In connection with the recapitalization transaction described above, the exercise price of all of the warrants to purchase shares of our common stock held by the Investors was reset to $1.00 per share.
A copy of the press release announcing the recapitalization transaction described above is attached as Exhibit 99.1 to this report and is incorporated herein by this reference. The summary of the recapitalization transaction described above, and the summary of the terms of the securities and agreements related to such transaction, are qualified in their entirety by reference to the securities exchange agreement, the form of debenture, and the amended and restated security agreement, each of which is filed as an exhibit to this report and incorporated herein by this reference.
Item 2.03 Creation of a Direct Financial Obligation or an Obligation Under an Off-Balance Sheet Arrangement of a Registrant
The information provided in response to Item 1.01 of this report with respect to the debentures we issued, is incorporated by reference into this Item 2.03.

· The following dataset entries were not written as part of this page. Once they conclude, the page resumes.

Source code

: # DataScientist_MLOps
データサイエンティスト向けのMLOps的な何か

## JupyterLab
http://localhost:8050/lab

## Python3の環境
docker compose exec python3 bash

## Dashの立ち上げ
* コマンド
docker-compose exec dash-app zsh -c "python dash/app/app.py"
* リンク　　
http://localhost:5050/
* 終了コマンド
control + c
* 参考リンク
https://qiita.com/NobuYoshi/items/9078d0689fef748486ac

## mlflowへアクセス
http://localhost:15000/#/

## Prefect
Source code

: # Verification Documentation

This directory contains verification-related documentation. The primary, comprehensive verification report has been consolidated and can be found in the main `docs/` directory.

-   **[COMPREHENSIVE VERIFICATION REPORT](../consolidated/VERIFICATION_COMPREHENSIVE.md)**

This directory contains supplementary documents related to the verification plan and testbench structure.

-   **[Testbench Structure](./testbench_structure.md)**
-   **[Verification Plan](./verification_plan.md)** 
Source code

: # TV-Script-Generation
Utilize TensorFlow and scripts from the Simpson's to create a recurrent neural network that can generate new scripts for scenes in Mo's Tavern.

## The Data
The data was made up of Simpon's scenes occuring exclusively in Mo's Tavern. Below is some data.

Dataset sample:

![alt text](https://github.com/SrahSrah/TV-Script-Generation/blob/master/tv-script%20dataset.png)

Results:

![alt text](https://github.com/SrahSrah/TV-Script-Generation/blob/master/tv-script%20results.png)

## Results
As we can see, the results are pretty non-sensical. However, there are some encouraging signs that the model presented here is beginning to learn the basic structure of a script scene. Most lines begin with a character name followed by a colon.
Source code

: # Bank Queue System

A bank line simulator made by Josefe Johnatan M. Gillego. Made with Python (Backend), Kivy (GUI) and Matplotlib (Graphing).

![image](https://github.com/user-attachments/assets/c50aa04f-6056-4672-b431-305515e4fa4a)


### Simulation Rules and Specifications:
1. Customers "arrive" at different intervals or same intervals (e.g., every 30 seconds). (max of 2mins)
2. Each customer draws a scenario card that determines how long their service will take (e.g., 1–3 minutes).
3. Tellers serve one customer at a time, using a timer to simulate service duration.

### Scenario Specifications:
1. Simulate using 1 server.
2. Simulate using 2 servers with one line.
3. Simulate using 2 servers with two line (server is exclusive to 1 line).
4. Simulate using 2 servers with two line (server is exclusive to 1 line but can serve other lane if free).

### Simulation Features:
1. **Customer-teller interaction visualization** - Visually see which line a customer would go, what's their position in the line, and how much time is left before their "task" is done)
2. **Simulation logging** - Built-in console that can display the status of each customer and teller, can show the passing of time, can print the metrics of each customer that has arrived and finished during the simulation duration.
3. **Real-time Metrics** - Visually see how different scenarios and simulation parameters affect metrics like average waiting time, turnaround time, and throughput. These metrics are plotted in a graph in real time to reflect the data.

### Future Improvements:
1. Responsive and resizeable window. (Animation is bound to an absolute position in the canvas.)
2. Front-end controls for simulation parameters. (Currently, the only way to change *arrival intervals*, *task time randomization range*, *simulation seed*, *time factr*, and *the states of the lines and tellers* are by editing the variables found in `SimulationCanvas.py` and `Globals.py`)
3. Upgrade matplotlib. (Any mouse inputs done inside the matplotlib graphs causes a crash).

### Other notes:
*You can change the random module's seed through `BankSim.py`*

Item 3.02 Unregistered Sales of Equity Securities
The information provided in response to Item 1.01 of this report is incorporated by reference into this Item 3.02. The investors met the accredited investor definition of Rule 501 of the Securities Act. The debentures were issued pursuant to Sections 3(a)(9) and 18(b)(4)(C) of the Securities Act and in a private placement under Section 4(2) of the Securities Act and/or Rule 506 of Regulation D under the Securities Act. The offering was not conducted in connection with a public offering, and no public solicitation or advertisement was made or relied upon by the investor in connection with the offering.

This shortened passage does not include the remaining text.